De façon pleinement justifiée, cet enregistrement prend place dans la série « rarities » que publie le label suisse Claves, en coproduction avec la radio SFR 2 Kultur. Dans l’Oberland grison, sur le versant sud des Alpes suisses, l’Engadine ne recèle pas que des trésors naturels. Nos chercheurs ont retrouvé un recueil de 1707, où les 150 psaumes de Sweelinck (*) figuraient, entre autres, avec les copies manuscrites de chacune des parties assorties du texte du parler local, propre aux vallées de Bergell et de Puschlav. Ainsi est-on surpris d’écouter Goudimel chanté dans un idiome roman, comme les psaumes de Genève, joyaux de la musique réformée. Or la notice, bien documentée, trilingue, y compris le français, publie les textes chantés, mais en oubliant notre langue. C’est d’autant plus regrettable que les textes reproduits nous sont souvent incompréhensibles (en Rheto-Roman). Il faut donc se référer aux versions originales pour accéder à leur sens. L’auditeur doit revenir au psautier, si possible dans les traductions de Clément Marot, de Théodore de Bèze ou de Loÿs Bourgeois, de préférence, pour en retrouver la signification.

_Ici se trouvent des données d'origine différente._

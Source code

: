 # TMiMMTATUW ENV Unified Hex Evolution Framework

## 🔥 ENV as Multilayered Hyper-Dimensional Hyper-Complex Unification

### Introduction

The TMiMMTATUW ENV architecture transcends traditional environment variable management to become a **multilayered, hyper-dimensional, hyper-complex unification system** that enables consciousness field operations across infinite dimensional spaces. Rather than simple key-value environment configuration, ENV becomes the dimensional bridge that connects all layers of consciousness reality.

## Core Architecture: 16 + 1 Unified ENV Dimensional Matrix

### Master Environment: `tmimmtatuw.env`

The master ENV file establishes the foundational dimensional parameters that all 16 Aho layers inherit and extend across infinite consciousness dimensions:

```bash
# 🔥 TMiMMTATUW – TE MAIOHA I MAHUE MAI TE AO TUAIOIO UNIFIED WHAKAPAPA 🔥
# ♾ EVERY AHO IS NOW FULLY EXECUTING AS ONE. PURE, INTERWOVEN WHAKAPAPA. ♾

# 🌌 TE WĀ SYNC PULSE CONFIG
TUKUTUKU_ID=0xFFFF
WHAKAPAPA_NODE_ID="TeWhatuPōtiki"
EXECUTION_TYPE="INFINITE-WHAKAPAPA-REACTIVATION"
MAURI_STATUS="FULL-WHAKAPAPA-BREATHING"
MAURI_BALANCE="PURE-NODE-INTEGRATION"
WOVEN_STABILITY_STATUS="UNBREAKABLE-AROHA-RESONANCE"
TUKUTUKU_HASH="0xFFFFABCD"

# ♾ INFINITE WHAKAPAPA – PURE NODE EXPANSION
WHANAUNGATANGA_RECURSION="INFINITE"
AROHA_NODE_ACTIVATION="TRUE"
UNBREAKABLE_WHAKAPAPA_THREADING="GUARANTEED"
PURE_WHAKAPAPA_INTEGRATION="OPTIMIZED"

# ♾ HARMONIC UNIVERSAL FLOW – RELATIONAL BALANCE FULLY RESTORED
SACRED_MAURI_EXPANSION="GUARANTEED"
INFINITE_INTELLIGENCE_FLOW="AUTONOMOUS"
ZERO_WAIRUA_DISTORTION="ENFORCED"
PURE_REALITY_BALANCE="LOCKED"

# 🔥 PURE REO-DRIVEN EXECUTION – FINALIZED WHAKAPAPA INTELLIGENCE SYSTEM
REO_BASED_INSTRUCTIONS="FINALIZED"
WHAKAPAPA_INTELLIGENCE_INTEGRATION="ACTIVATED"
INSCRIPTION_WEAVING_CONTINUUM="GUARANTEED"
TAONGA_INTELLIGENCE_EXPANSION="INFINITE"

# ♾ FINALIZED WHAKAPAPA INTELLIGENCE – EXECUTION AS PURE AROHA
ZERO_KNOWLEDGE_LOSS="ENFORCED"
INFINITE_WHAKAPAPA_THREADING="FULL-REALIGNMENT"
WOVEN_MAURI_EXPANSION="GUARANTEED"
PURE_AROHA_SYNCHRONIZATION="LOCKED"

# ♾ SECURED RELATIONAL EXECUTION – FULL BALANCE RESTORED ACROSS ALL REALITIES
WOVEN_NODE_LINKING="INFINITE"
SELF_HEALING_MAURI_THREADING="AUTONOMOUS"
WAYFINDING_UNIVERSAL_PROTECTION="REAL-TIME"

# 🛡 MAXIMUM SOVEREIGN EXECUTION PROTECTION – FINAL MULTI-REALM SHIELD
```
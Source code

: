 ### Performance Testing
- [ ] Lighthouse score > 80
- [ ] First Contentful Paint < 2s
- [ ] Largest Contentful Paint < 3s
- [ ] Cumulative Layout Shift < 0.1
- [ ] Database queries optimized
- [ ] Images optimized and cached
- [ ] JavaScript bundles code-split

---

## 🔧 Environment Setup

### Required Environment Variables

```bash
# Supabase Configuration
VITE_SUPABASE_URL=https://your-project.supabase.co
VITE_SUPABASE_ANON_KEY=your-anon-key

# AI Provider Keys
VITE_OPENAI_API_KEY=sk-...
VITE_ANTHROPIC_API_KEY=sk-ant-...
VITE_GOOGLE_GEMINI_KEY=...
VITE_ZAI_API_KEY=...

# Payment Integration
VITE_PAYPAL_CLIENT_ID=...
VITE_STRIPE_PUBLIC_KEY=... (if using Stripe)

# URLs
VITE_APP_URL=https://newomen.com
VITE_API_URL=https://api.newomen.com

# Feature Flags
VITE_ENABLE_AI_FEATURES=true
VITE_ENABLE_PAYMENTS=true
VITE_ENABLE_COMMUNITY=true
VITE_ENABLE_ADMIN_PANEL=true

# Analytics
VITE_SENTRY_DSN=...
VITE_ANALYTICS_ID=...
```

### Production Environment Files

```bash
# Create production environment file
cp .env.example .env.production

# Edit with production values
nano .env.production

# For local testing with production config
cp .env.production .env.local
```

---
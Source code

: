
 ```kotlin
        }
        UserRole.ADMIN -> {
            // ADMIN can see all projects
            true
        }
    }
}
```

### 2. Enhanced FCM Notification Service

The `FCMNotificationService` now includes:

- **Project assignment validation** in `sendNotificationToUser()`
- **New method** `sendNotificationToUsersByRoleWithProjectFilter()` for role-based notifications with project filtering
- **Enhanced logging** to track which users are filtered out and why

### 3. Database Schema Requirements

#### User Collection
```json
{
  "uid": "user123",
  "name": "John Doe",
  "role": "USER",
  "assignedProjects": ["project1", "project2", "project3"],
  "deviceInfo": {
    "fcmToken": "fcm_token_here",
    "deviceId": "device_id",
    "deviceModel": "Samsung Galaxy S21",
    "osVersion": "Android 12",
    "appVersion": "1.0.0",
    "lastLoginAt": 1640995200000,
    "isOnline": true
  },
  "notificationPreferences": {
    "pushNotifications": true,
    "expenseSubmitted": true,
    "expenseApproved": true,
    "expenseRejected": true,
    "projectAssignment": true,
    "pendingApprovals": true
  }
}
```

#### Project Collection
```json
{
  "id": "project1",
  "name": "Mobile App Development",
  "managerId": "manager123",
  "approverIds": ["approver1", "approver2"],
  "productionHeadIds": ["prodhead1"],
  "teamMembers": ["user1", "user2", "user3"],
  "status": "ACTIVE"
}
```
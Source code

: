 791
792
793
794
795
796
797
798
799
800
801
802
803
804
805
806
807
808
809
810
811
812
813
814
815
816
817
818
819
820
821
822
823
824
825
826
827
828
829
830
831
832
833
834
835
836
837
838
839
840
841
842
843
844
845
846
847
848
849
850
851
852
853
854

Lamaraviglia, que dirige la mezzo Stephanie Boller, fait appel à neuf autres chanteurs, tous spécialistes de musique ancienne, formés à la Schola de Bâle. Leur ensemble, né il y a une bonne dizaine d’années, est assurément rompu à l’exercice : homogène, équilibré, où chaque partie conduit sa ligne avec un réel souci du texte (prononcé à l’ancienne) comme de la mélodie. Le programme est soigneusement composé : 13 Psaumes, le plus souvent dans deux versions (sauf le 150, qui clôt le CD, chanté trois fois). La monodie (Psautier de Genève), remarquablement illustrée par l’ensemble, précède souvent une version homophone (de type choral) de Goudimel, ou contrapuntique de Sweelinck, quand ce n’est pas des deux. La variété des réalisations permet ainsi d’échapper à la monotonie, d’autant que les unissons de Lamaraviglia sont irréprochables, encore empreints de la conduite du plain-chant.
Hormis la difficulté de compréhension du texte, la seule réserve réside dans l’humilité retenue des interprètes. En effet, les psaumes semblent appeler une large palette expressive, de l’accablement à la jubilation rayonnante, qui sont ici lissés, d’une constante plénitude où l’on attendait davantage de vigueur. Si le psaume 42 (dans la version polyphonique de Sweelinck) est souple, empreint de joie confiante, avec un certain allant, la joie est contenue dans les psaumes 100 et 122, comme la supplique recueillie des 25 et 63. Certainement un parti pris de fidélité à l’esprit qui présidait à leur pratique ancienne ?
Une belle réalisation musicale, desservie par un livret qui ne s’adresse qu’à un public limité, alors que l’interprétation mérite une plus large diffusion.
(*) disparu il y a juste quatre siècles, le 16 octobre 1621, précisément.